We shouldn’t be surprised. Two of the writers, Douglas Kenney and Chris Miller, came directly from the staff of National Lampoon, a magazine well known for its homophobic humor, and four actors were solicited from Saturday Night Live, the most homophobic program on television during the period (only John Belushi agreed).

What joy could gay teenagers in the 1970s possibly find in watching homophobes seduce every woman in sight?  



1. There is a TON of beefcake.  The Delta House fratboys are toga-clad, toned, taunt, and tanned almost constantly.  Boon (Peter Riegert) has a stunning shirtless scene.  The rival frat, including Kevin Bacon, have an underwear-clad hazing ritual that is not to be missed.

2. Both Peter Riegert and Tom Hulce, who played Pinto, are reputedly gay.

3. In spite of the endless scenes of bedding and gazing at girls, Animal House is about buddy-bonding.  Two of the fratboys, nerdish Hoover (James Widdoes), and leather-clad anarchic D-Day (Bruce McGill), never display heterosexual interest at all.  The others treat the quest for heterosexual sex as a game, something to talk about later, during their important lives with their friends.  Only Boon has a girlfriend, Katy (Karen Allen), who is constantly reprimanding him for ignoring her in favor of his male friends.

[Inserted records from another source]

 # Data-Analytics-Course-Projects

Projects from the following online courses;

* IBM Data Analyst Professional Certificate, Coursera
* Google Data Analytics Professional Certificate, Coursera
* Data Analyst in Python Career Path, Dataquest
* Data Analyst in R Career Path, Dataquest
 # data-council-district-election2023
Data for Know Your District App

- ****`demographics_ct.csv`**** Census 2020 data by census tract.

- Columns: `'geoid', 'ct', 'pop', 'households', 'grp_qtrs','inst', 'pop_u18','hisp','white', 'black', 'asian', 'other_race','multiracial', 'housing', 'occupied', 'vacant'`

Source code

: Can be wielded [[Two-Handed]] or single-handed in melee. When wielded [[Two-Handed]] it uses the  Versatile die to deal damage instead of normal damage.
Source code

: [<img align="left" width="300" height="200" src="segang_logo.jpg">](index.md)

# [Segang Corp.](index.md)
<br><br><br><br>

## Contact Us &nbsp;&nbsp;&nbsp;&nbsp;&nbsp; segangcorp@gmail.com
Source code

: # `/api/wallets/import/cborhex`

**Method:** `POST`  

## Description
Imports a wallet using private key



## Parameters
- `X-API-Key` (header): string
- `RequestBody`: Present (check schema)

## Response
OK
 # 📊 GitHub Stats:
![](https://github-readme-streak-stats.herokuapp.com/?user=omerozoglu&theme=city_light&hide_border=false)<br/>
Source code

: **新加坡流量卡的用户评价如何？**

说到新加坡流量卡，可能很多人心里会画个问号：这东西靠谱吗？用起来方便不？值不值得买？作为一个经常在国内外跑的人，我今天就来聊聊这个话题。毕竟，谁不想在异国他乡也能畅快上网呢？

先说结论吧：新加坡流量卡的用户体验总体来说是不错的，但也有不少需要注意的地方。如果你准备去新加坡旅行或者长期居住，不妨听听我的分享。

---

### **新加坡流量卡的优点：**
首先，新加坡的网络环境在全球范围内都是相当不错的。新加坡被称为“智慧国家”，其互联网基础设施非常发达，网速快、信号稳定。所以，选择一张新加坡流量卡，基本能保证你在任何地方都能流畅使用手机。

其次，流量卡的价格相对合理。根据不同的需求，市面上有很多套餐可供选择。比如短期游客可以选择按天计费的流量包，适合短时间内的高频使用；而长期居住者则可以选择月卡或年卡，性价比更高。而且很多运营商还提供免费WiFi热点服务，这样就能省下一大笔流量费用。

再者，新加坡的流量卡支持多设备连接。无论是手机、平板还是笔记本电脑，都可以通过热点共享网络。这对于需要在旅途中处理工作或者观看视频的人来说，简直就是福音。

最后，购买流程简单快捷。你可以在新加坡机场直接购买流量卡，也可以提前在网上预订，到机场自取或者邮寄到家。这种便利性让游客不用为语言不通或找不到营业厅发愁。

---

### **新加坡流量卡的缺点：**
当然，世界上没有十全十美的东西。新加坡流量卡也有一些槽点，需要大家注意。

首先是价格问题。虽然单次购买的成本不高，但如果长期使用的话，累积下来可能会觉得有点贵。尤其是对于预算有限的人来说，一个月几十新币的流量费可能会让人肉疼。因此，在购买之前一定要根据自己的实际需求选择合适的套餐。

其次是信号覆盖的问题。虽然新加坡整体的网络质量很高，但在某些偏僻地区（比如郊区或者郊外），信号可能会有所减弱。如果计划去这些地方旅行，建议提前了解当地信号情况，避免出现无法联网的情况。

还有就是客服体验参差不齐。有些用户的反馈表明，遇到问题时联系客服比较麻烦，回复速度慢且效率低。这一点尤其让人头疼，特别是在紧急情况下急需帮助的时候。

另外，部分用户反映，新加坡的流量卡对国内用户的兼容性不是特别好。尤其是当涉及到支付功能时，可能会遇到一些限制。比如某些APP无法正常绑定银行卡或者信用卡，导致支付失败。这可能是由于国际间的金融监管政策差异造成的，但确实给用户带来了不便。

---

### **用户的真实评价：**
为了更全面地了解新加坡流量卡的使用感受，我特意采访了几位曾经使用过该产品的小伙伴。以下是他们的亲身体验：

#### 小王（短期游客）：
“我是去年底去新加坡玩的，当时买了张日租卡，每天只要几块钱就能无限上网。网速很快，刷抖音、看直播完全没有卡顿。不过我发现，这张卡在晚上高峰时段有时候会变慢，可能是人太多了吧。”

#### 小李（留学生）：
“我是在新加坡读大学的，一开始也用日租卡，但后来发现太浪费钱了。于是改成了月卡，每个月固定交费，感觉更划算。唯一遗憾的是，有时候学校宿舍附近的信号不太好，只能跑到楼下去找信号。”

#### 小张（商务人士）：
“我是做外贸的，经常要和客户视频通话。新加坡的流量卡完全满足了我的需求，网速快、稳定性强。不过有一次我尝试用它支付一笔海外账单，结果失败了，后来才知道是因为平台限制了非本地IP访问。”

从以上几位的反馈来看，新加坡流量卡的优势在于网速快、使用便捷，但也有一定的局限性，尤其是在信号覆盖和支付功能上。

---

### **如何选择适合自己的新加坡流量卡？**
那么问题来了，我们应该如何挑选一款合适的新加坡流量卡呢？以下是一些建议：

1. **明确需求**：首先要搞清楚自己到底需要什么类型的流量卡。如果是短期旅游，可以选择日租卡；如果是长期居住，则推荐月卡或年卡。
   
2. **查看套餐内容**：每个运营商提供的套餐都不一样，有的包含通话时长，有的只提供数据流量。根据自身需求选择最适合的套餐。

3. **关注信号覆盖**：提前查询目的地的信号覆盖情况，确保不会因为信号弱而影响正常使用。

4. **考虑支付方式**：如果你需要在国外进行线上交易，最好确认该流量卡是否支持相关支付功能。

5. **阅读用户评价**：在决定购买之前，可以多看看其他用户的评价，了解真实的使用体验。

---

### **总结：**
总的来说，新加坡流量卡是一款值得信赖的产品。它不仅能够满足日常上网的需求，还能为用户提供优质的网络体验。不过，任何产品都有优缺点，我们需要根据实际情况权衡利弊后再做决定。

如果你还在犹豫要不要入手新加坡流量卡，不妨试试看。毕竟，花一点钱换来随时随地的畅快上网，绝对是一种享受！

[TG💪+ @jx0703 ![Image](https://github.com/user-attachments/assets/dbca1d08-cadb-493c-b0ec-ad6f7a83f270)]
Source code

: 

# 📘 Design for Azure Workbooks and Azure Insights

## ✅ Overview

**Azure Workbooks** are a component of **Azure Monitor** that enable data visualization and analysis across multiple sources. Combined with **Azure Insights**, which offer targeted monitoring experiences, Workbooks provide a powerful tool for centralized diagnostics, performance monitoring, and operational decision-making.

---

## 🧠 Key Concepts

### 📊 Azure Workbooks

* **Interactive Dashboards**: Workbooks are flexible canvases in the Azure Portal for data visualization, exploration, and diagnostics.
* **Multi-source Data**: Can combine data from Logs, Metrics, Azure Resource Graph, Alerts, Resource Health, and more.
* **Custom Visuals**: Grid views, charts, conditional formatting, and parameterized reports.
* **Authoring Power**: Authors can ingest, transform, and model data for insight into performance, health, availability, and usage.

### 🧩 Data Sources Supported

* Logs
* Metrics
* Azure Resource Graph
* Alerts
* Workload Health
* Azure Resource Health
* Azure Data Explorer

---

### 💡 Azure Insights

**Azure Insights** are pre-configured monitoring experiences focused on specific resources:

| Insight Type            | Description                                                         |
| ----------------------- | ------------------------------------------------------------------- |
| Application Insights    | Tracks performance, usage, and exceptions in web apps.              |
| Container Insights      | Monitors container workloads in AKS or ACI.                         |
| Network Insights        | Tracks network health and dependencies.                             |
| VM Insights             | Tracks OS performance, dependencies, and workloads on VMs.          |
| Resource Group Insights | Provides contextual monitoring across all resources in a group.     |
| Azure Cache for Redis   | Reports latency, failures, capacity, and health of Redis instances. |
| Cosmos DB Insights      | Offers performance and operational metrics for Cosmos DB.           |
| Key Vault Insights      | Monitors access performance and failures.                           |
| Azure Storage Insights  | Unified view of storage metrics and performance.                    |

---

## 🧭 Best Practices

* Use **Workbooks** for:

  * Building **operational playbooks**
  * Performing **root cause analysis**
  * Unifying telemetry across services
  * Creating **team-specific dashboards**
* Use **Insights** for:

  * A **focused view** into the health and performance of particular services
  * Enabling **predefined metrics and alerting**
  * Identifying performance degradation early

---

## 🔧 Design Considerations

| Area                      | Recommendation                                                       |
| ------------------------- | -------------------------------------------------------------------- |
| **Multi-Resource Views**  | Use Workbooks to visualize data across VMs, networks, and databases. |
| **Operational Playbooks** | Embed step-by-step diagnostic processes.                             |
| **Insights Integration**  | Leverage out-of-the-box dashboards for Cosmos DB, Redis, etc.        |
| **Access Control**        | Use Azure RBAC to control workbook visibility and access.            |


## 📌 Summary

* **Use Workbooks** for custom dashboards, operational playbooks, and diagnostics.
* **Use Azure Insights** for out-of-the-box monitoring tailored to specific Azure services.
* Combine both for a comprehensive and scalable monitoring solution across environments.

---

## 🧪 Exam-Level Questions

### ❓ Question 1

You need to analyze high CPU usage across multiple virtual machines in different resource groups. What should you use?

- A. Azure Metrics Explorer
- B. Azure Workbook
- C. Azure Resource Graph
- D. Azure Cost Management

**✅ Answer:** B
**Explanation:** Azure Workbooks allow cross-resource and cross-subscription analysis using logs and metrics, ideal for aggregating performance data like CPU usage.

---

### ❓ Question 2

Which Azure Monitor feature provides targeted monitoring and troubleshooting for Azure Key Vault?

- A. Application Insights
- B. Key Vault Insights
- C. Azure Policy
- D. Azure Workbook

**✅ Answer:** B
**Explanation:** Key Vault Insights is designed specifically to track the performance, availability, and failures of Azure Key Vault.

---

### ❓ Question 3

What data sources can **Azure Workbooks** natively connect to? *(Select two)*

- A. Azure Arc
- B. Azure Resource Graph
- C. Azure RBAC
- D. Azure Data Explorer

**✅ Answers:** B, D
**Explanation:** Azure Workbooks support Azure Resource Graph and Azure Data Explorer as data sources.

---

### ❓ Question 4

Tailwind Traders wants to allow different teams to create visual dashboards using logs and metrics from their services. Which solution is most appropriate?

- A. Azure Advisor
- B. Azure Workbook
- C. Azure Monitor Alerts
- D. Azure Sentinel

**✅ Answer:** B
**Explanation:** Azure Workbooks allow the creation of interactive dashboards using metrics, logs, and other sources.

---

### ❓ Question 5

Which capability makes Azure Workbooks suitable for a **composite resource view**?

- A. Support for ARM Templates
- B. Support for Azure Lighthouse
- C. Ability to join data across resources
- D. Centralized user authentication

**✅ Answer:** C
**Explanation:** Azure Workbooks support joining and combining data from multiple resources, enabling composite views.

In the grammar of the teen anarchy film, same-sex relationships must end when the rowdy frat boys graduate and accede to their heterosexual destiny, marrying and fathering children. Here, however, the concluding “where are they now” series of freeze shots mostly  skips heterosexual performance – in favor of discussions of their careers: Hoover is a district attorney, Bluto a senator, Flounder a sensitivity trainer, and Otter a gynecologist, transferring his interest in the female form from the personal to the professional, out of the bedroom and into the clinic. In the end heterosexual “destiny” fails to claim them.